→ **What you should do**
Write out every record exactly as it appears. Skip the pictures.

Collected data:
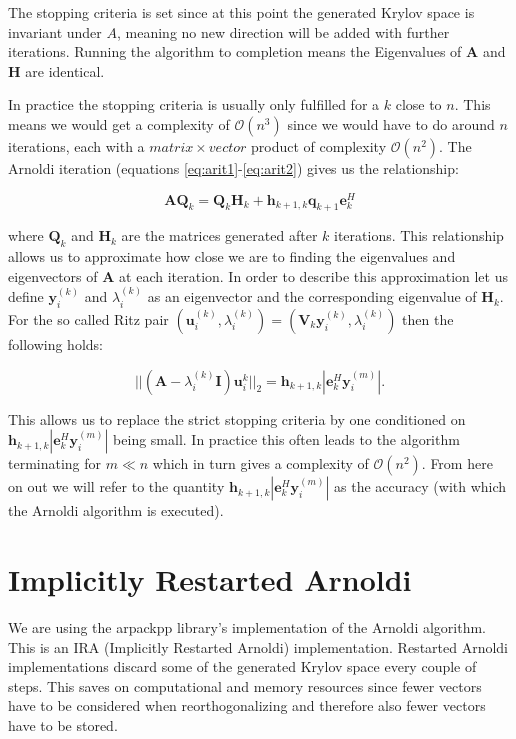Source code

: \documentclass[a4paper, oneside]{thirdparty_stylesheets/discothesis}
\begin{document}
The stopping criteria is set since at this point the generated Krylov space is invariant under $A$, meaning no new direction will be added with further iterations.
Running the algorithm to completion means the Eigenvalues of $\mathbf{A}$ and $\mathbf{H}$ are identical. 

In practice the stopping criteria is usually only fulfilled for a $k$ close to $n$.
This means we would get a complexity of $\mathcal{O}(n^3)$ since we would have to do around $n$ iterations, each with a $matrix\times vector$ product of complexity $\mathcal{O}(n^2)$.
The Arnoldi iteration (equations \ref{eq:arit1}-\ref{eq:arit2}) gives us the relationship:

\begin{equation}
	\mathbf{AQ}_k = \mathbf{Q}_k\mathbf{H}_k + \mathbf{h}_{k+1,k}\mathbf{q}_{k+1}\mathbf{e}_k^H
\end{equation}

where $\mathbf{Q}_k$ and $\mathbf{H}_k$ are the matrices generated after $k$ iterations.
This relationship allows us to approximate how close we are to finding the eigenvalues and eigenvectors of $\mathbf{A}$ at each iteration.
In order to describe this approximation let us define $\mathbf{y}_i^{(k)}$ and $\lambda_i^{(k)}$ as an eigenvector and the corresponding eigenvalue of $\mathbf{H}_k$. 
For the so called Ritz pair $(\mathbf{u}_i^{(k)},\lambda_i^{(k)})=(\mathbf{V}_k\mathbf{y}_i^{(k)},\lambda_i^{(k)})$ then the following holds:

\begin{equation}
	||(\mathbf{A}-\lambda_i^{(k)}\mathbf{I})\mathbf{u}_i^{k}||_2 = \mathbf{h}_{k+1,k} |\mathbf{e}_k^H\mathbf{y}_i^{(m)}|.	
\end{equation}

This allows us to replace the strict stopping criteria by one conditioned on $\mathbf{h}_{k+1,k} |\mathbf{e}_k^H\mathbf{y}_i^{(m)}|$ being small.
In practice this often leads to the algorithm terminating for $m \ll n$ which in turn gives a complexity of $\mathcal{O}(n^2)$. \cite{doi:10.1137/1.9781611970739.ch6} 
From here on out we will refer to the quantity $\mathbf{h}_{k+1,k} |\mathbf{e}_k^H\mathbf{y}_i^{(m)}|$ as the accuracy (with which the Arnoldi algorithm is executed).


\section{Implicitly Restarted Arnoldi}
We are using the arpackpp\cite{arpackpp} library's implementation of the Arnoldi algorithm.
This is an IRA (Implicitly Restarted Arnoldi) implementation.
Restarted Arnoldi implementations discard some of the generated Krylov space every couple of steps.
This saves on computational and memory resources since fewer vectors have to be considered when reorthogonalizing and therefore also fewer vectors have to be stored.
\end{document}
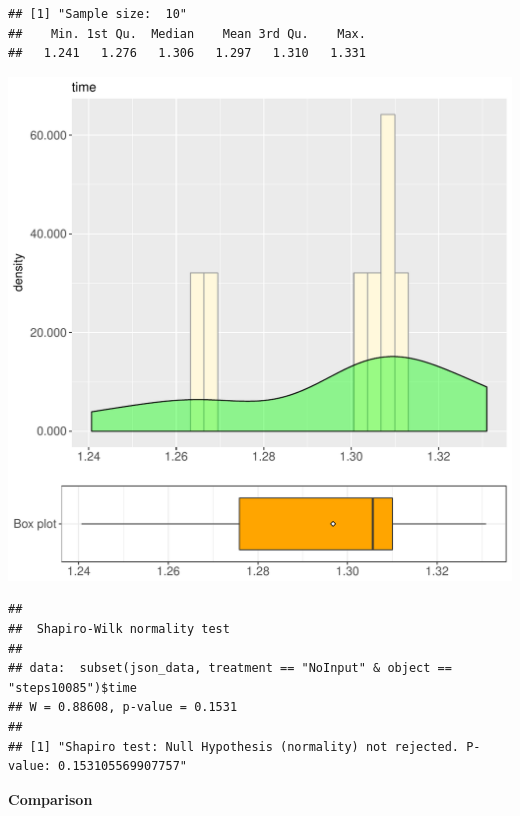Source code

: \documentclass{article}\usepackage[]{graphicx}\usepackage[]{color}
\makeatletter
\def\maxwidth{ %
  \ifdim\Gin@nat@width>\linewidth
    \linewidth
  \else
    \Gin@nat@width
  \fi
}
\newenvironment{kframe}{%
 \def\at@end@of@kframe{}%
 \ifinner\ifhmode%
  \def\at@end@of@kframe{\end{minipage}}%
  \begin{minipage}{\columnwidth}%
 \fi\fi%
 \def\FrameCommand##1{\hskip\@totalleftmargin \hskip-\fboxsep
 \colorbox{shadecolor}{##1}\hskip-\fboxsep
     \hskip-\linewidth \hskip-\@totalleftmargin \hskip\columnwidth}%
 \MakeFramed {\advance\hsize-\width
   \@totalleftmargin\z@ \linewidth\hsize
   \@setminipage}}%
 {\par\unskip\endMakeFramed%
 \at@end@of@kframe}
\newenvironment{knitrout}{}{} %
\makeatother
\begin{document}
\begin{knitrout}
\color{fgcolor}\begin{kframe}
\begin{verbatim}
## [1] "Sample size:  10"
##    Min. 1st Qu.  Median    Mean 3rd Qu.    Max. 
##   1.241   1.276   1.306   1.297   1.310   1.331
\end{verbatim}
\end{kframe}
\includegraphics[width=\maxwidth]{figure/RH4_NoInput_steps10085-1} 
\begin{kframe}\begin{verbatim}
## 
## 	Shapiro-Wilk normality test
## 
## data:  subset(json_data, treatment == "NoInput" & object == "steps10085")$time
## W = 0.88608, p-value = 0.1531
## 
## [1] "Shapiro test: Null Hypothesis (normality) not rejected. P-value: 0.153105569907757"
\end{verbatim}
\end{kframe}
\end{knitrout}
  
 \textbf{Comparison}
  
\end{document}
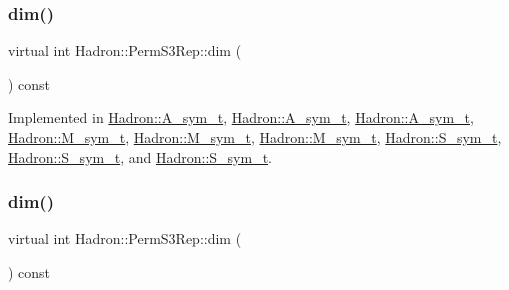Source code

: \subsubsection{\texorpdfstring{dim()}{dim()}\hspace{0.1cm}{\footnotesize\ttfamily [1/2]}}
{\footnotesize\ttfamily virtual int Hadron\+::\+Perm\+S3\+Rep\+::dim (\begin{DoxyParamCaption}{ }\end{DoxyParamCaption}) const\hspace{0.3cm}{\ttfamily [pure virtual]}}



Implemented in \mbox{\hyperlink{structHadron_1_1A__sym__t_a57e9460ee09050859f969d1f0cae0e92}{Hadron\+::\+A\+\_\+sym\+\_\+t}}, \mbox{\hyperlink{structHadron_1_1A__sym__t_a57e9460ee09050859f969d1f0cae0e92}{Hadron\+::\+A\+\_\+sym\+\_\+t}}, \mbox{\hyperlink{structHadron_1_1A__sym__t_a57e9460ee09050859f969d1f0cae0e92}{Hadron\+::\+A\+\_\+sym\+\_\+t}}, \mbox{\hyperlink{structHadron_1_1M__sym__t_a9ee8ba6fd6c2220231052690b2995ed5}{Hadron\+::\+M\+\_\+sym\+\_\+t}}, \mbox{\hyperlink{structHadron_1_1M__sym__t_a9ee8ba6fd6c2220231052690b2995ed5}{Hadron\+::\+M\+\_\+sym\+\_\+t}}, \mbox{\hyperlink{structHadron_1_1M__sym__t_a9ee8ba6fd6c2220231052690b2995ed5}{Hadron\+::\+M\+\_\+sym\+\_\+t}}, \mbox{\hyperlink{structHadron_1_1S__sym__t_ae8b1558dc91f46f5d78de03f1e587dc0}{Hadron\+::\+S\+\_\+sym\+\_\+t}}, \mbox{\hyperlink{structHadron_1_1S__sym__t_ae8b1558dc91f46f5d78de03f1e587dc0}{Hadron\+::\+S\+\_\+sym\+\_\+t}}, and \mbox{\hyperlink{structHadron_1_1S__sym__t_ae8b1558dc91f46f5d78de03f1e587dc0}{Hadron\+::\+S\+\_\+sym\+\_\+t}}.

\mbox{\label{structHadron_1_1PermS3Rep_a4ce8c9c9367b6120769feae38d2f5372}} 
\subsubsection{\texorpdfstring{dim()}{dim()}\hspace{0.1cm}{\footnotesize\ttfamily [2/2]}}
{\footnotesize\ttfamily virtual int Hadron\+::\+Perm\+S3\+Rep\+::dim (\begin{DoxyParamCaption}{ }\end{DoxyParamCaption}) const\hspace{0.3cm}{\ttfamily [pure virtual]}}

→ **Response to the task**
Source code

: \documentclass[a4paper, oneside]{thirdparty_stylesheets/discothesis}
\begin{document}
The stopping criteria is set since at this point the generated Krylov space is invariant under $A$, meaning no new direction will be added with further iterations.
Running the algorithm to completion means the Eigenvalues of $\mathbf{A}$ and $\mathbf{H}$ are identical. 

In practice the stopping criteria is usually only fulfilled for a $k$ close to $n$.
This means we would get a complexity of $\mathcal{O}(n^3)$ since we would have to do around $n$ iterations, each with a $matrix\times vector$ product of complexity $\mathcal{O}(n^2)$.
The Arnoldi iteration (equations \ref{eq:arit1}-\ref{eq:arit2}) gives us the relationship:

\begin{equation}
	\mathbf{AQ}_k = \mathbf{Q}_k\mathbf{H}_k + \mathbf{h}_{k+1,k}\mathbf{q}_{k+1}\mathbf{e}_k^H
\end{equation}

where $\mathbf{Q}_k$ and $\mathbf{H}_k$ are the matrices generated after $k$ iterations.
This relationship allows us to approximate how close we are to finding the eigenvalues and eigenvectors of $\mathbf{A}$ at each iteration.
In order to describe this approximation let us define $\mathbf{y}_i^{(k)}$ and $\lambda_i^{(k)}$ as an eigenvector and the corresponding eigenvalue of $\mathbf{H}_k$. 
For the so called Ritz pair $(\mathbf{u}_i^{(k)},\lambda_i^{(k)})=(\mathbf{V}_k\mathbf{y}_i^{(k)},\lambda_i^{(k)})$ then the following holds:

\begin{equation}
	||(\mathbf{A}-\lambda_i^{(k)}\mathbf{I})\mathbf{u}_i^{k}||_2 = \mathbf{h}_{k+1,k} |\mathbf{e}_k^H\mathbf{y}_i^{(m)}|.	
\end{equation}

This allows us to replace the strict stopping criteria by one conditioned on $\mathbf{h}_{k+1,k} |\mathbf{e}_k^H\mathbf{y}_i^{(m)}|$ being small.
In practice this often leads to the algorithm terminating for $m \ll n$ which in turn gives a complexity of $\mathcal{O}(n^2)$. \cite{doi:10.1137/1.9781611970739.ch6} 
From here on out we will refer to the quantity $\mathbf{h}_{k+1,k} |\mathbf{e}_k^H\mathbf{y}_i^{(m)}|$ as the accuracy (with which the Arnoldi algorithm is executed).


\section{Implicitly Restarted Arnoldi}
We are using the arpackpp\cite{arpackpp} library's implementation of the Arnoldi algorithm.
This is an IRA (Implicitly Restarted Arnoldi) implementation.
Restarted Arnoldi implementations discard some of the generated Krylov space every couple of steps.
This saves on computational and memory resources since fewer vectors have to be considered when reorthogonalizing and therefore also fewer vectors have to be stored.
\end{document}
Source code

: \documentclass{article}\usepackage[]{graphicx}\usepackage[]{color}
\makeatletter
\def\maxwidth{ %
  \ifdim\Gin@nat@width>\linewidth
    \linewidth
  \else
    \Gin@nat@width
  \fi
}
\newenvironment{kframe}{%
 \def\at@end@of@kframe{}%
 \ifinner\ifhmode%
  \def\at@end@of@kframe{\end{minipage}}%
  \begin{minipage}{\columnwidth}%
 \fi\fi%
 \def\FrameCommand##1{\hskip\@totalleftmargin \hskip-\fboxsep
 \colorbox{shadecolor}{##1}\hskip-\fboxsep
     \hskip-\linewidth \hskip-\@totalleftmargin \hskip\columnwidth}%
 \MakeFramed {\advance\hsize-\width
   \@totalleftmargin\z@ \linewidth\hsize
   \@setminipage}}%
 {\par\unskip\endMakeFramed%
 \at@end@of@kframe}
\newenvironment{knitrout}{}{} %
\makeatother
\begin{document}
\begin{knitrout}
\color{fgcolor}\begin{kframe}
\begin{verbatim}
## [1] "Sample size:  10"
##    Min. 1st Qu.  Median    Mean 3rd Qu.    Max. 
##   1.241   1.276   1.306   1.297   1.310   1.331
\end{verbatim}
\end{kframe}
\includegraphics[width=\maxwidth]{figure/RH4_NoInput_steps10085-1} 
\begin{kframe}\begin{verbatim}
## 
## 	Shapiro-Wilk normality test
## 
## data:  subset(json_data, treatment == "NoInput" & object == "steps10085")$time
## W = 0.88608, p-value = 0.1531
## 
## [1] "Shapiro test: Null Hypothesis (normality) not rejected. P-value: 0.153105569907757"
\end{verbatim}
\end{kframe}
\end{knitrout}
  
 \textbf{Comparison}
  
\end{document}
Source code

: \subsubsection{\texorpdfstring{dim()}{dim()}\hspace{0.1cm}{\footnotesize\ttfamily [1/2]}}
{\footnotesize\ttfamily virtual int Hadron\+::\+Perm\+S3\+Rep\+::dim (\begin{DoxyParamCaption}{ }\end{DoxyParamCaption}) const\hspace{0.3cm}{\ttfamily [pure virtual]}}



Implemented in \mbox{\hyperlink{structHadron_1_1A__sym__t_a57e9460ee09050859f969d1f0cae0e92}{Hadron\+::\+A\+\_\+sym\+\_\+t}}, \mbox{\hyperlink{structHadron_1_1A__sym__t_a57e9460ee09050859f969d1f0cae0e92}{Hadron\+::\+A\+\_\+sym\+\_\+t}}, \mbox{\hyperlink{structHadron_1_1A__sym__t_a57e9460ee09050859f969d1f0cae0e92}{Hadron\+::\+A\+\_\+sym\+\_\+t}}, \mbox{\hyperlink{structHadron_1_1M__sym__t_a9ee8ba6fd6c2220231052690b2995ed5}{Hadron\+::\+M\+\_\+sym\+\_\+t}}, \mbox{\hyperlink{structHadron_1_1M__sym__t_a9ee8ba6fd6c2220231052690b2995ed5}{Hadron\+::\+M\+\_\+sym\+\_\+t}}, \mbox{\hyperlink{structHadron_1_1M__sym__t_a9ee8ba6fd6c2220231052690b2995ed5}{Hadron\+::\+M\+\_\+sym\+\_\+t}}, \mbox{\hyperlink{structHadron_1_1S__sym__t_ae8b1558dc91f46f5d78de03f1e587dc0}{Hadron\+::\+S\+\_\+sym\+\_\+t}}, \mbox{\hyperlink{structHadron_1_1S__sym__t_ae8b1558dc91f46f5d78de03f1e587dc0}{Hadron\+::\+S\+\_\+sym\+\_\+t}}, and \mbox{\hyperlink{structHadron_1_1S__sym__t_ae8b1558dc91f46f5d78de03f1e587dc0}{Hadron\+::\+S\+\_\+sym\+\_\+t}}.

\mbox{\label{structHadron_1_1PermS3Rep_a4ce8c9c9367b6120769feae38d2f5372}} 
\subsubsection{\texorpdfstring{dim()}{dim()}\hspace{0.1cm}{\footnotesize\ttfamily [2/2]}}
{\footnotesize\ttfamily virtual int Hadron\+::\+Perm\+S3\+Rep\+::dim (\begin{DoxyParamCaption}{ }\end{DoxyParamCaption}) const\hspace{0.3cm}{\ttfamily [pure virtual]}}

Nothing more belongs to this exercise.